Version format: v{major}.{minor}.{YYYYMMDD}
- Minor bump for new features; major bump for breaking changes
- Same-day second release: increment minor, keep same date
- Release name: defined by
docs/branding.md > Release Naming > Convention; absent or blank defaults to version string only (no name)
Releases happen from main only. The SE ensures main is up to date with origin/main before creating a release. No releases from feature branches.
The stakeholder initiates the release process. When the stakeholder requests a release, the system-architect or software-engineer loads skill git-release to execute it.
Every session: load skill run-session. Read FLOW.md first, update it at the end.

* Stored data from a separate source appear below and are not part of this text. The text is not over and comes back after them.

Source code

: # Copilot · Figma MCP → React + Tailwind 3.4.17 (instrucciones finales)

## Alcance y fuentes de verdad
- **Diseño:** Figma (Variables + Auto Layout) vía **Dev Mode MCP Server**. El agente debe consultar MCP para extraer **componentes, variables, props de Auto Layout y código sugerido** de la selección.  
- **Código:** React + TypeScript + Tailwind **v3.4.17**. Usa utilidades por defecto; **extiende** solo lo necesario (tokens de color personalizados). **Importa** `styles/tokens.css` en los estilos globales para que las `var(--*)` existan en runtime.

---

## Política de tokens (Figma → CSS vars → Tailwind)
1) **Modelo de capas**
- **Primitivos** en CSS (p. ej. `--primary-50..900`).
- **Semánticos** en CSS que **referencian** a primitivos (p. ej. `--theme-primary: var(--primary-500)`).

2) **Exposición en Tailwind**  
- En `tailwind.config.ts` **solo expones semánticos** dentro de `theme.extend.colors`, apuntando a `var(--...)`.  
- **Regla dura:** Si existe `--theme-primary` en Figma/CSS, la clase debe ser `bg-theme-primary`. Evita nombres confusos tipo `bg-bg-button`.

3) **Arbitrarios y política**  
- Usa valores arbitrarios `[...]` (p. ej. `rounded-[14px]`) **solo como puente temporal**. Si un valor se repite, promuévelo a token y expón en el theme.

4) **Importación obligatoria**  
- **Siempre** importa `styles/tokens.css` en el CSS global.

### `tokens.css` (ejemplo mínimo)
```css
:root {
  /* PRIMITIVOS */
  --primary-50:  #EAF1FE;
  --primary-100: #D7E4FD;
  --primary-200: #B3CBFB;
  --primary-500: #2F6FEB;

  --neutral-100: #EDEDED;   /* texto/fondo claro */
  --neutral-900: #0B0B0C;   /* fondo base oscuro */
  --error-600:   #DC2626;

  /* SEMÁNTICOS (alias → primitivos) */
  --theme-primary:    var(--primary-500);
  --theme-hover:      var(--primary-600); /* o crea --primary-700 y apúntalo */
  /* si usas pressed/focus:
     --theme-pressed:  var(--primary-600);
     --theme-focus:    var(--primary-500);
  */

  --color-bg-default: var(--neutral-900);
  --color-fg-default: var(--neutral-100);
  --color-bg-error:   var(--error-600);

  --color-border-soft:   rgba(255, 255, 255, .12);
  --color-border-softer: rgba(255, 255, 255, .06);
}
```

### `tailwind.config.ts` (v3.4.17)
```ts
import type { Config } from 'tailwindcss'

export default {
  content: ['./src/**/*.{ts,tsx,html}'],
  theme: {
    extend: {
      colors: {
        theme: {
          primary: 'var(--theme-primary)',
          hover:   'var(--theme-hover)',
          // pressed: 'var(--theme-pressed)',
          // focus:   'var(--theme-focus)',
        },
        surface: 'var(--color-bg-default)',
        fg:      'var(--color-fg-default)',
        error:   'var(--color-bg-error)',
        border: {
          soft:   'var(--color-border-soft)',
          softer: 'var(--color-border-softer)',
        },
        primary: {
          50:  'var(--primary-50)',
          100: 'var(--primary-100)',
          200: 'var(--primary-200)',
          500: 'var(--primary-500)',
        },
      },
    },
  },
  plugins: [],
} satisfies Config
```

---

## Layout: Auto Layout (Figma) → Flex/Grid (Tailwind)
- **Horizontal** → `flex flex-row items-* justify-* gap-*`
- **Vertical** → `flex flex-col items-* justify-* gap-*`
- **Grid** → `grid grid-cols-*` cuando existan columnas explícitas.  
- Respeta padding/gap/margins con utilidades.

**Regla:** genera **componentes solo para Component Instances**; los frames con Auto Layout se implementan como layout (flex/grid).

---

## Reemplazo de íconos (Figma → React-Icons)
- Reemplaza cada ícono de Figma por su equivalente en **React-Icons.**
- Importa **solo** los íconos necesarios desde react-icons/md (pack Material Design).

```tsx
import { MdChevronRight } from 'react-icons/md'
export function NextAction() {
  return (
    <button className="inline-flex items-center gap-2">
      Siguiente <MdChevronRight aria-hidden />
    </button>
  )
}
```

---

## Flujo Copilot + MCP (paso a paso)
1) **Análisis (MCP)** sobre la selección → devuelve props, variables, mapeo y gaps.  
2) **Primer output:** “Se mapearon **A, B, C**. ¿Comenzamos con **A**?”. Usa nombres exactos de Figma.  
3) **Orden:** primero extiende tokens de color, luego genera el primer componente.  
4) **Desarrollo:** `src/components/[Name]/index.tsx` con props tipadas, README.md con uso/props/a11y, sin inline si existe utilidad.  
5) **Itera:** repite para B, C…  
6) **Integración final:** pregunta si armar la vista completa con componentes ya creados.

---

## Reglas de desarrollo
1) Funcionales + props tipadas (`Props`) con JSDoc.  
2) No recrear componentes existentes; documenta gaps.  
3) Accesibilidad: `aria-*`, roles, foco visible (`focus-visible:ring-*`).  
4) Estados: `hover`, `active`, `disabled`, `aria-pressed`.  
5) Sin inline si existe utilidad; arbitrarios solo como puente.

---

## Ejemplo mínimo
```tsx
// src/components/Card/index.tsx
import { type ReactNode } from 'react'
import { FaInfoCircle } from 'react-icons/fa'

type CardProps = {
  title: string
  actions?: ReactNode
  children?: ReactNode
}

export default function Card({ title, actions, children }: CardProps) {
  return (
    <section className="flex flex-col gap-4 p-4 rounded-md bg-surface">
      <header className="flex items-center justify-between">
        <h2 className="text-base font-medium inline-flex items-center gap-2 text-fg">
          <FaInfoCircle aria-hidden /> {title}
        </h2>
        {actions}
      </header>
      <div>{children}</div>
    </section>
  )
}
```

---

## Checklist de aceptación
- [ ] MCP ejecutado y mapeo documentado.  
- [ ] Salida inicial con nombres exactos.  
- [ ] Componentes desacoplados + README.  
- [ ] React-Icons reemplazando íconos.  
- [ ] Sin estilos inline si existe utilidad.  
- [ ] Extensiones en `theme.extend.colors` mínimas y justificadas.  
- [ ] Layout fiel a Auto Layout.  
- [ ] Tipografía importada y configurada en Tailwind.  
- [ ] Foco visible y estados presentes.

FLOW.md is the workflow state tracker — it records the current feature, branch, detected state, and next action. It is append-only in the Session Log section. See .opencode/skills/flow/SKILL.md for the full state machine and auto-detection rules.
To initialize a new project from this template:
@setup-projectThe setup agent will ask for your project name, GitHub username, author info, and configure all template placeholders.